• [DESCRIPTION OF THE TASK] Leave out the pictures and output exactly the lines below from the one with "- ✅ Connected device (4 available)" down to the one with "[Proactive Server Roaming", both of them included.

##############################

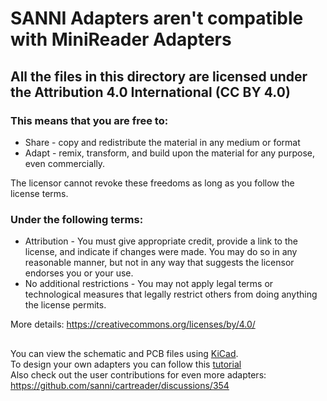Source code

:# SANNI Adapters aren't compatible with MiniReader Adapters



## All the files in this directory are licensed under the Attribution 4.0 International (CC BY 4.0)     

### This means that you are free to:    
- Share - copy and redistribute the material in any medium or format    
- Adapt - remix, transform, and build upon the material for any purpose, even commercially.  

The licensor cannot revoke these freedoms as long as you follow the license terms.    

### Under the following terms:    
- Attribution - You must give appropriate credit, provide a link to the license, and indicate if changes were made. You may do so in any reasonable manner, but not in any way that suggests the licensor endorses you or your use.    
- No additional restrictions - You may not apply legal terms or technological measures that legally restrict others from doing anything the license permits.    

More details: https://creativecommons.org/licenses/by/4.0/

##

You can view the schematic and PCB files using [KiCad](https://www.kicad.org/).   
To design your own adapters you can follow this [tutorial](https://github.com/sanni/cartreader/wiki/Designing-your-own-Adapters)   
Also check out the user contributions for even more adapters: https://github.com/sanni/cartreader/discussions/354    
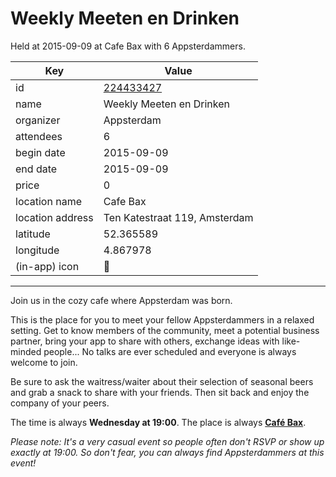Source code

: # Weekly Meeten en Drinken
Held at 2015-09-09 at Cafe Bax with 6 Appsterdammers.
        
|Key|Value
|---|---|
|id|[224433427](https://www.meetup.com/appsterdam/events/224433427/)|
|name|Weekly Meeten en Drinken|
|organizer|Appsterdam|
|attendees|6|
|begin date|2015-09-09|
|end date|2015-09-09|
|price|0|
|location name|Cafe Bax|
|location address|Ten Katestraat 119, Amsterdam|
|latitude|52.365589|
|longitude|4.867978|
|(in-app) icon|🍺|

---

Join us in the cozy cafe where Appsterdam was born.

This is the place for you to meet your fellow Appsterdammers in a relaxed setting. Get to know members of the community, meet a potential business partner, bring your app to share with others, exchange ideas with like-minded people... No talks are ever scheduled and everyone is always welcome to join.

Be sure to ask the waitress/waiter about their selection of seasonal beers and grab a snack to share with your friends. Then sit back and enjoy the company of your peers.

The time is always **Wednesday at 19:00**. The place is always **[Café Bax](http://www.cafebax.nl/)**.

*Please note: It's a very casual event so people often don't RSVP or show up exactly at 19:00. So don't fear, you can *always* find Appsterdammers at this event!*


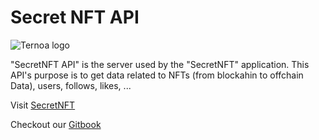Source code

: # Secret NFT API

![Ternoa logo](https://user-images.githubusercontent.com/15839293/135729256-e05e614c-9359-424c-bb52-87b97d475ed9.png)


"SecretNFT API" is the server used by the "SecretNFT" application. 
This API's purpose is to get data related to NFTs (from blockahin to offchain Data), users, follows, likes, ...

Visit [SecretNFT](https://www.secret-nft.com/)

Checkout our [Gitbook](https://ternoa-2.gitbook.io/marketplace-api/)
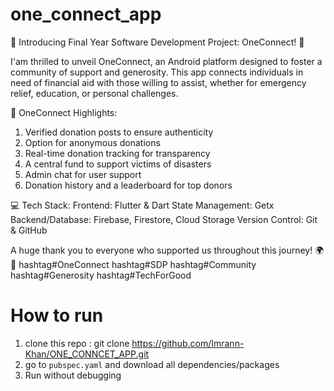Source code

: # one_connect_app

🚀 Introducing Final Year Software Development Project: OneConnect! 🚀

I'am thrilled to unveil OneConnect, an Android platform designed to foster a community of support and generosity. This app connects individuals in need of financial aid with those willing to assist, whether for emergency relief, education, or personal challenges.


🌟 OneConnect Highlights:
1. Verified donation posts to ensure authenticity
2. Option for anonymous donations
3. Real-time donation tracking for transparency
4. A central fund to support victims of disasters
5. Admin chat for user support
6. Donation history and a leaderboard for top donors

💻 Tech Stack:
Frontend: Flutter & Dart
State Management: Getx
Backend/Database: Firebase, Firestore, Cloud Storage
Version Control: Git & GitHub

A huge thank you to everyone who supported us throughout this journey! 🌍💖 hashtag#OneConnect hashtag#SDP hashtag#Community hashtag#Generosity hashtag#TechForGood

# How to run
1. clone this repo : git clone https://github.com/Imrann-Khan/ONE_CONNCET_APP.git
2. go to `pubspec.yaml` and download all dependencies/packages
3. Run without debugging

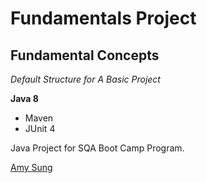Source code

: # Fundamentals Project
## Fundamental Concepts

*Default Structure for A Basic Project*

**Java 8**

* Maven
* JUnit 4

Java Project for SQA Boot Camp Program. 

[Amy Sung](http://github.com/amysungit)
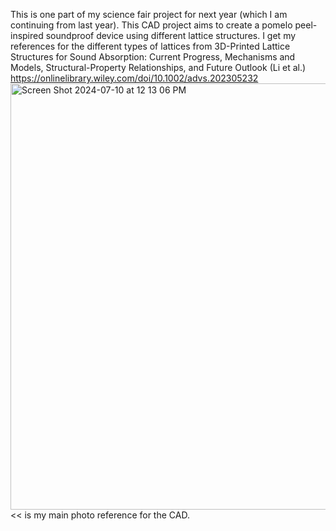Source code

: This  is one part of my science fair project for next year (which I am continuing from last year). 
This CAD project aims to create a pomelo peel-inspired soundproof device using different lattice structures. I get my references for the different types of lattices from
3D-Printed Lattice Structures for Sound Absorption: Current Progress, Mechanisms and Models, Structural-Property Relationships, and Future Outlook (Li et al.) https://onlinelibrary.wiley.com/doi/10.1002/advs.202305232 
<img width="682" alt="Screen Shot 2024-07-10 at 12 13 06 PM" src="https://github.com/sh8nn0n/Sound-Project-CAD/assets/147649228/c398a588-9181-4ba9-8f13-608d7ddcb245">
<< is my main photo reference for the CAD.
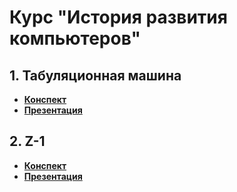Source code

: # Курс "История развития компьютеров"
## 1. Табуляционная машина
* [**Конспект**](https://github.com/teacher57/history_of_computers/blob/main/notes/tabulating_machine.md)
* [**Презентация**](https://github.com/teacher57/history_of_computers/raw/main/presentations/tabulating_machine.pptx)
## 2. Z-1
* [**Конспект**]()
* [**Презентация**]()
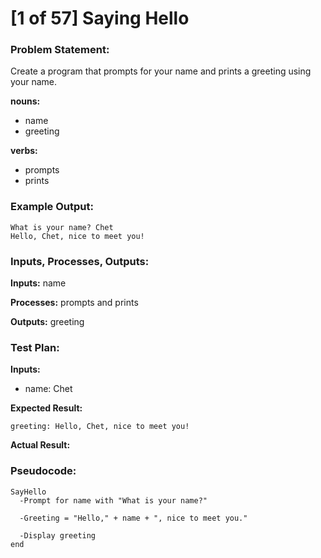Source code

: # [1 of 57] Saying Hello

### Problem Statement:
Create a program that prompts for your name and prints a greeting using your name.

**nouns:**
* name
* greeting

**verbs:**
* prompts
* prints

### Example Output:
    What is your name? Chet
    Hello, Chet, nice to meet you!

### Inputs, Processes, Outputs:
**Inputs:** name

**Processes:** prompts and prints

**Outputs:** greeting

### Test Plan:
**Inputs:**
* name: Chet

**Expected Result:**

    greeting: Hello, Chet, nice to meet you!

**Actual Result:**

### Pseudocode:
    SayHello
      -Prompt for name with "What is your name?"

      -Greeting = "Hello," + name + ", nice to meet you."

      -Display greeting
    end

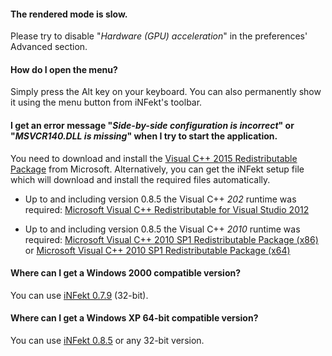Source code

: #### The rendered mode is slow.
Please try to disable "_Hardware (GPU) acceleration_" in the preferences' Advanced section.

#### How do I open the menu?
Simply press the Alt key on your keyboard. You can also permanently show it using the menu button from iNFekt's toolbar.

#### I get an error message "_Side-by-side configuration is incorrect_" or "_MSVCR140.DLL is missing_" when I try to start the application.

You need to download and install the <a href="https://www.microsoft.com/en-us/download/details.aspx?id=53840">Visual C++ 2015 Redistributable Package</a> from Microsoft.
Alternatively, you can get the iNFekt setup file which will download and install the required files automatically.

* Up to and including version 0.8.5 the Visual C++ *202* runtime was required:
<a href="hhttp://www.microsoft.com/en-us/download/details.aspx?id=30679">Microsoft Visual C++ Redistributable for Visual Studio 2012</a>

* Up to and including version 0.8.5 the Visual C++ *2010* runtime was required:
 <a href="http://www.microsoft.com/download/en/details.aspx?id=8328">Microsoft Visual C++ 2010 SP1 Redistributable Package (x86)</a> or
  <a href="http://www.microsoft.com/download/en/details.aspx?id=13523">Microsoft Visual C++ 2010 SP1 Redistributable Package (x64)</a>

#### Where can I get a Windows 2000 compatible version?
You can use <a href="https://syndicode.org/infekt/downloads/v0.7.9/">iNFekt 0.7.9</a> (32-bit).

#### Where can I get a Windows XP 64-bit compatible version?
You can use <a href="https://syndicode.org/infekt/downloads/v0.8.5/">iNFekt 0.8.5</a> or any 32-bit version.
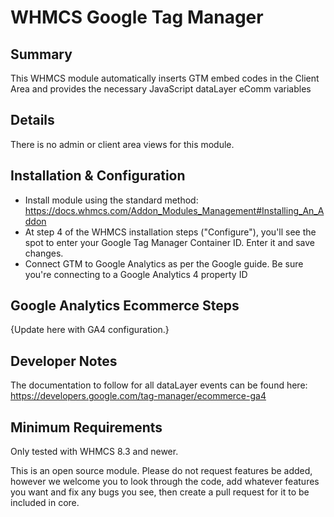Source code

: # WHMCS Google Tag Manager #

## Summary ##

This WHMCS module automatically inserts GTM embed codes in the Client Area and provides 
the necessary JavaScript dataLayer eComm variables

## Details ##

There is no admin or client area views for this module.

## Installation & Configuration ##

- Install module using the standard method: https://docs.whmcs.com/Addon_Modules_Management#Installing_An_Addon
- At step 4 of the WHMCS installation steps ("Configure"), you'll see the spot
to enter your Google Tag Manager Container ID. Enter it and save changes. 
- Connect GTM to Google Analytics as per the Google guide. Be sure you're 
connecting to a Google Analytics 4 property ID

## Google Analytics Ecommerce Steps ##

{Update here with GA4 configuration.}

## Developer Notes ##

The documentation to follow for all dataLayer events can be found here: 
https://developers.google.com/tag-manager/ecommerce-ga4

## Minimum Requirements ##

Only tested with WHMCS 8.3 and newer. 

This is an open source module. Please do not request features be added, however 
we welcome you to look through the code, add whatever features you want and fix 
any bugs you see, then create a pull request for it to be included in core.
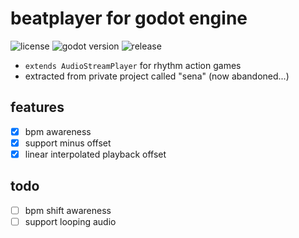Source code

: # beatplayer for godot engine

![license](https://img.shields.io/github/license/sftblw/beatplayer-godot.svg) ![godot version](https://img.shields.io/badge/godot-3.2-blue.svg) ![release](https://img.shields.io/github/release/sftblw/beatplayer-godot.svg)

- `extends AudioStreamPlayer` for rhythm action games
- extracted from private project called "sena" (now abandoned...)

## features

- [x] bpm awareness
- [x] support minus offset
- [x] linear interpolated playback offset

## todo

- [ ] bpm shift awareness
- [ ] support looping audio
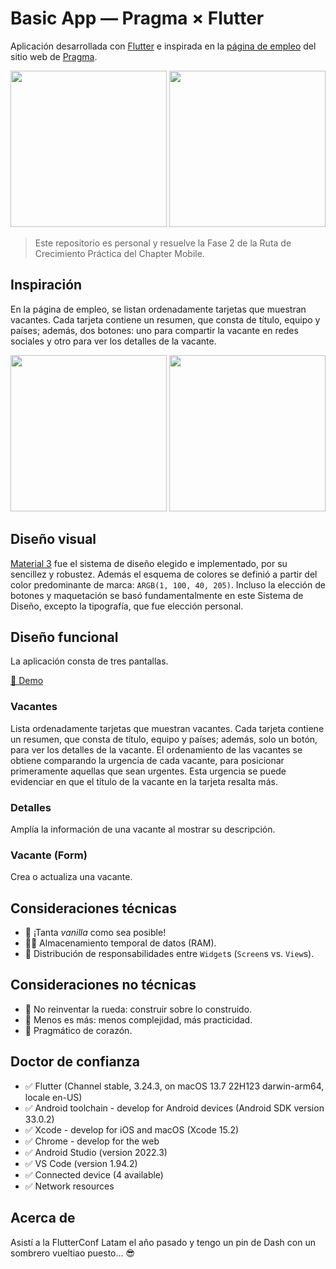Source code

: # Basic App — Pragma × Flutter

Aplicación desarrollada con [Flutter](https://flutter.dev/) e inspirada en la [página de empleo](https://www.pragma.co/es/carrera/vacantes/) del sitio web de [Pragma](https://www.pragma.co/).

<img src="https://github.com/user-attachments/assets/b2c8ae0d-23e8-4347-a68f-67db7797de4f" width="250">
<img src="https://github.com/user-attachments/assets/c4413133-2094-4ed9-8648-d518aa2a207a" width="250">

> Este repositorio es personal y resuelve la Fase 2 de la Ruta de Crecimiento Práctica del Chapter Mobile.

## Inspiración

En la página de empleo, se listan ordenadamente tarjetas que muestran vacantes. Cada tarjeta contiene un resumen, que consta de título, equipo y países; además, dos botones: uno para compartir la vacante en redes sociales y otro para ver los detalles de la vacante.

<img src="https://github.com/user-attachments/assets/96dc46e7-4bf2-4bd1-acae-251d9666b0ed" width="250">
<img src="https://github.com/user-attachments/assets/94a8e5b6-e9c5-4eda-a6b9-e7130da6ce65" width="250">

## Diseño visual

[Material 3](https://m3.material.io/) fue el sistema de diseño elegido e implementado, por su sencillez y robustez. Además el esquema de colores se definió a partir del color predominante de marca: `ARGB(1, 100, 40, 205)`. Incluso la elección de botones y maquetación se basó fundamentalmente en este Sistema de Diseño, excepto la tipografía, que fue elección personal.

## Diseño funcional

La aplicación consta de tres pantallas.

[📀 Demo](https://github.com/user-attachments/assets/065e9d01-2c13-4db6-b53b-b3f929a9ff1e)

### Vacantes

Lista ordenadamente tarjetas que muestran vacantes. Cada tarjeta contiene un resumen, que consta de título, equipo y países; además, solo un botón, para ver los detalles de la vacante. El ordenamiento de las vacantes se obtiene comparando la urgencia de cada vacante, para posicionar primeramente aquellas que sean urgentes. Esta urgencia se puede evidenciar en que el título de la vacante en la tarjeta resalta más.

### Detalles

Amplía la información de una vacante al mostrar su descripción.

### Vacante (Form)

Crea o actualiza una vacante.

## Consideraciones técnicas

- 🍦 ¡Tanta _vanilla_ como sea posible!
- 😶‍🌫️ Almacenamiento temporal de datos (RAM).
- 🫡 Distribución de responsabilidades entre `Widget`s (`Screen`s vs. `View`s).

## Consideraciones no técnicas

- 🛞 No reinventar la rueda: construir sobre lo construido.
- 🧮 Menos es más: menos complejidad, más practicidad.
- 💜 Pragmático de corazón.

## Doctor de confianza

- ✅ Flutter (Channel stable, 3.24.3, on macOS 13.7 22H123 darwin-arm64, locale en-US)
- ✅ Android toolchain - develop for Android devices (Android SDK version 33.0.2)
- ✅ Xcode - develop for iOS and macOS (Xcode 15.2)
- ✅ Chrome - develop for the web
- ✅ Android Studio (version 2022.3)
- ✅ VS Code (version 1.94.2)
- ✅ Connected device (4 available)
- ✅ Network resources

## Acerca de

Asistí a la FlutterConf Latam el año pasado y tengo un pin de Dash con un sombrero vueltiao puesto... 😎
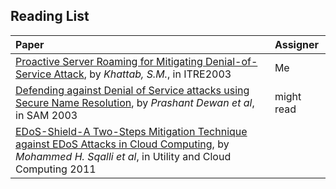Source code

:## Reading List

| Paper | Assigner|
|:------|:--------|
|  [Proactive Server Roaming for Mitigating Denial-of-Service Attack](http://ieeexplore.ieee.org/xpl/login.jsp?tp=&arnumber=1270623&url=http%3A%2F%2Fieeexplore.ieee.org%2Fxpls%2Fabs_all.jsp%3Farnumber%3D1270623), by *Khattab, S.M.*, in ITRE2003    |   Me      |
| [Defending against Denial of Service attacks using Secure Name Resolution](http://cactus.eas.asu.edu/partha/papers-pdf/2003/dewan-dns-SAM-02.pdf), by *Prashant Dewan et al*, in SAM 2003| might read|
| [EDoS-Shield-A Two-Steps Mitigation Technique against EDoS Attacks in Cloud Computing](http://ieeexplore.ieee.org/xpls/abs_all.jsp?arnumber=6123480), by *Mohammed H. Sqalli et al*, in  Utility and Cloud Computing 2011

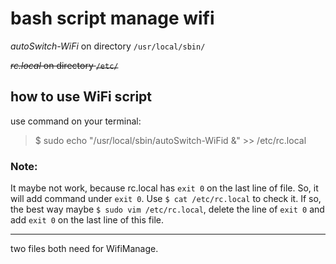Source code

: # bash script manage wifi

 *autoSwitch-WiFi*  on  directory  `/usr/local/sbin/`



~~*rc.local*  on  directory `/etc/`~~

## how to use WiFi script
use command on your terminal:
> 
> $ sudo echo "/usr/local/sbin/autoSwitch-WiFid &" >> /etc/rc.local 
> 

### Note:
It maybe not work, because rc.local has `exit 0` on the last line of file.
So, it will add command under `exit 0`.
Use `$ cat /etc/rc.local` to check it.
If so, the best way maybe `$ sudo vim /etc/rc.local`, delete the line of `exit 0`
and add `exit 0` on the last line of this file.


----
two files both need for WifiManage.

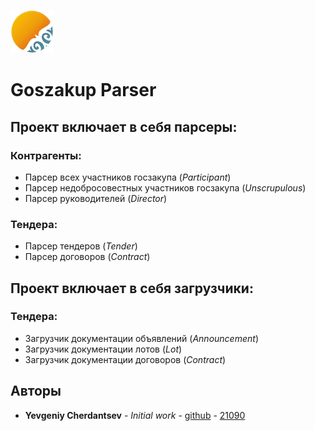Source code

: ![alternativetext](./../Resources/goszakup_logo.png)
# Goszakup Parser

## Проект включает в себя парсеры:
### Контрагенты:
* Парсер всех участников госзакупа (*Participant*)
* Парсер недобросовестных участников госзакупа (*Unscrupulous*)
* Парсер руководителей (*Director*)
### Тендера:
* Парсер тендеров (*Tender*)
* Парсер договоров (*Contract*)

## Проект включает в себя загрузчики:
### Тендера:
* Загрузчик документации объявлений (*Announcement*)
* Загрузчик документации лотов (*Lot*)
* Загрузчик документации договоров (*Contract*)


## Авторы

* **Yevgeniy Cherdantsev** - *Initial work* - [github](https://github.com/ZhekaCher) - [21090](http://192.168.1.75:7990/users/e.cherdancev)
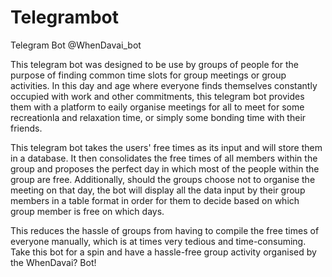 # Telegrambot
Telegram Bot
@WhenDavai_bot

This telegram bot was designed to be use by groups of people for the purpose of finding common time slots for group meetings or group activities.
In this day and age where everyone finds themselves constantly occupied with work and other commitments, this telegram bot provides them with a platform
to eaily organise meetings for all to meet for some recreationla and relaxation time, or simply some bonding time with their friends.

This telegram bot takes the users' free times as its input and will store them in a database. It then consolidates the free times of all members within
the group and proposes the perfect day in which most of the people within the group are free. Additionally, should the groups choose not to organise
the meeting on that day, the bot will display all the data input by their group members in a table format in order for them to decide based on
which group member is free on which days.

This reduces the hassle of groups from having to compile the free times of everyone manually, which is at times very tedious and time-consuming.
Take this bot for a spin and have a hassle-free group activity organised by the WhenDavai? Bot!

##############################

• [WRITTEN SOLUTION]
- ✅ Connected device (4 available)
- ✅ Network resources

## Acerca de

Asistí a la FlutterConf Latam el año pasado y tengo un pin de Dash con un sombrero vueltiao puesto... 😎
Source code

:## Reading List

| Paper | Assigner|
|:------|:--------|
|  [Proactive Server Roaming for Mitigating Denial-of-Service Attack](http://ieeexplore.ieee.org/xpl/login.jsp?tp=&arnumber=1270623&url=http%3A%2F%2Fieeexplore.ieee.org%2Fxpls%2Fabs_all.jsp%3Farnumber%3D1270623), by *Khattab, S.M.*, in ITRE2003    |   Me      |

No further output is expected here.